Ruiz-Healy Art is pleased to announce their second year of participation in the prestigious and juried IFPDA Print Fair at the historic Park Avenue Armory. RHA will be showcasing the work of Johanna Calle.
Born in Bogotá, Colombia, Calle gracefully investigates lines with a preference for a black and white palette. Her exploration of drawing and pushing the medium into a wide variety of techniques are at the heart of her formal practice. Her method of line making is that of a physical approach--one that includes wire, stitching, text, along with the more traditional use of ink and pencil.

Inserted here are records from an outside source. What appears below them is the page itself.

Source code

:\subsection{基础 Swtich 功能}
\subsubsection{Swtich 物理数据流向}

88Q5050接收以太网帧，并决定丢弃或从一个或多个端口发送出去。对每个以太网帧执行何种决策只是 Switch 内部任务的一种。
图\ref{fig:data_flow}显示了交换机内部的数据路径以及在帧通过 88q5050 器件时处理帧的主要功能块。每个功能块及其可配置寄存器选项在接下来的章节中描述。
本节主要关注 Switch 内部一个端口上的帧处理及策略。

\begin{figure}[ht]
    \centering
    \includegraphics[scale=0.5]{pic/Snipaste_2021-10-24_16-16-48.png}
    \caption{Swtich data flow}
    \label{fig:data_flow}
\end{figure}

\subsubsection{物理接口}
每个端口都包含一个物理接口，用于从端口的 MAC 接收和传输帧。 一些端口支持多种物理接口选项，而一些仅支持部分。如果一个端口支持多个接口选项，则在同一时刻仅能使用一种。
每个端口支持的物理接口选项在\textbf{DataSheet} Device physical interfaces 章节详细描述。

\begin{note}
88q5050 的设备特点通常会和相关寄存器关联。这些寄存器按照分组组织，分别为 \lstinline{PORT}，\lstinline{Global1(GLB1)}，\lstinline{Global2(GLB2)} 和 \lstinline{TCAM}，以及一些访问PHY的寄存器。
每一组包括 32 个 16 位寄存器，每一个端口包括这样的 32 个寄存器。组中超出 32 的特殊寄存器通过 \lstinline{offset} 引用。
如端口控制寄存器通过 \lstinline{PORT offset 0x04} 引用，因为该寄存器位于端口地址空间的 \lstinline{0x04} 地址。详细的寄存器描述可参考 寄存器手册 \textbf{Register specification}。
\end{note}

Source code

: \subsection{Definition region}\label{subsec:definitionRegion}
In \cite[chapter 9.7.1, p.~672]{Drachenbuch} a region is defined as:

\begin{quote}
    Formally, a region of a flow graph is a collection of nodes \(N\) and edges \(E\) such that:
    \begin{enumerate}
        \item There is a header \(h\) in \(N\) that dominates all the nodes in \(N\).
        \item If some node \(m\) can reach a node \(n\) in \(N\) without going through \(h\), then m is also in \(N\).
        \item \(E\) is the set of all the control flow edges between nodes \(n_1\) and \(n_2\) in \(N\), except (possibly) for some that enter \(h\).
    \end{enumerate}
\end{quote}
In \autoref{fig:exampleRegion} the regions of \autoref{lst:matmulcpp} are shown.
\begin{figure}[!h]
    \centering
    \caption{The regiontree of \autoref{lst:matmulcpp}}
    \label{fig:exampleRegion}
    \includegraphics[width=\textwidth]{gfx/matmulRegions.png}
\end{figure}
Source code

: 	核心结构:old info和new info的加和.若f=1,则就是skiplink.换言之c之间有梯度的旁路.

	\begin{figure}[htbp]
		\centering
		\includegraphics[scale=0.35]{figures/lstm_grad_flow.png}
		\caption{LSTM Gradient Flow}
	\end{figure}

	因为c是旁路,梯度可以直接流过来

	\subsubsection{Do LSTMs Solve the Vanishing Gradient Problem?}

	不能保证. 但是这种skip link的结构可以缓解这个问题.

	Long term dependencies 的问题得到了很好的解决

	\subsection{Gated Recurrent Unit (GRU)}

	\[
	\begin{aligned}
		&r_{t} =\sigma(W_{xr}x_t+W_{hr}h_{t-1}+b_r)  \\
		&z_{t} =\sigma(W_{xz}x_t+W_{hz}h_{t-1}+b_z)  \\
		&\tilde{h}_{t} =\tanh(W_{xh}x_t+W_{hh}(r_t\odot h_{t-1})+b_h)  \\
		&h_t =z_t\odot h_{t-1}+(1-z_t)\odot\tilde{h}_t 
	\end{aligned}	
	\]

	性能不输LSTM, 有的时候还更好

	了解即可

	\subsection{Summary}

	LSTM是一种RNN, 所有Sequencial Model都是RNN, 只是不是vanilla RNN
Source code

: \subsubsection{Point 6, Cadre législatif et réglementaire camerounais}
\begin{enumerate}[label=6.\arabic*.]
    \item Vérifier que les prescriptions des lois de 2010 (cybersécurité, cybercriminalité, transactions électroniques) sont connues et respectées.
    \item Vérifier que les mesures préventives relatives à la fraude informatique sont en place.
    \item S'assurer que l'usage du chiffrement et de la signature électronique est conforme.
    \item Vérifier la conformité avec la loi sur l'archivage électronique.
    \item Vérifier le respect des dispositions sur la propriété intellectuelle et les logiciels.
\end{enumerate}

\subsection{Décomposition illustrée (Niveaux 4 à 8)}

In the series Arañas/spiders, Calle creates unique works by hand-drawing the different spiders that form the 20 editions of the serigraph suite. Calle employs excerpts from the article Urgent Cities, written by anthropologist Maria Margarita Ruiz-Roges, as implied lines to create an intricate network of text dealing with the rapid growth of developing countries. This is done as a form of visual poetry, whereas only select words are legible so the viewer can question and contemplate the quiet interplays of line and word.
Sin titulo (jaula)/Untitled (cage) is a great example of Calle’s sculptural methodology that she incorporates into her works on paper. This series uses a pressed bird cage as the matrix in the intaglio printing process and was inspired after reading the philosopher Peter Singer and his seminal work Animal Liberation. Calle uses the bird cage as a metaphor for the slums of Bogotá to question the effect of small confined spaces (and cages) on human (and animal) psyches. The results are a delicate formulation of impressions on paper that echo the confinement within its two-dimensionality and resonates memory of its space before compression.
The booth will also include an in memoriam work to the 43 missing students in Mexico. Libro de artista unico/ Unique Artist's Book, a hand-stitched book made of intaglio prints on ancient parchment paper, also pays homage to the artist's father, an accountant, as faint organized ledger lines are apparent. The pages are nearly blank and signify the missing records of the disappearance of the 43 students. The accounting ledger is a repeated theme of Calle's, also found in Sin titulo (saldo cero)/Untitled (zero balance), printed by Flying Horse Editions at the University of Central Florida. By utilizing a system that is no longer utilized in the age of computerized accounting, Calle speaks of a broken order that highlights the economic disorder of our time.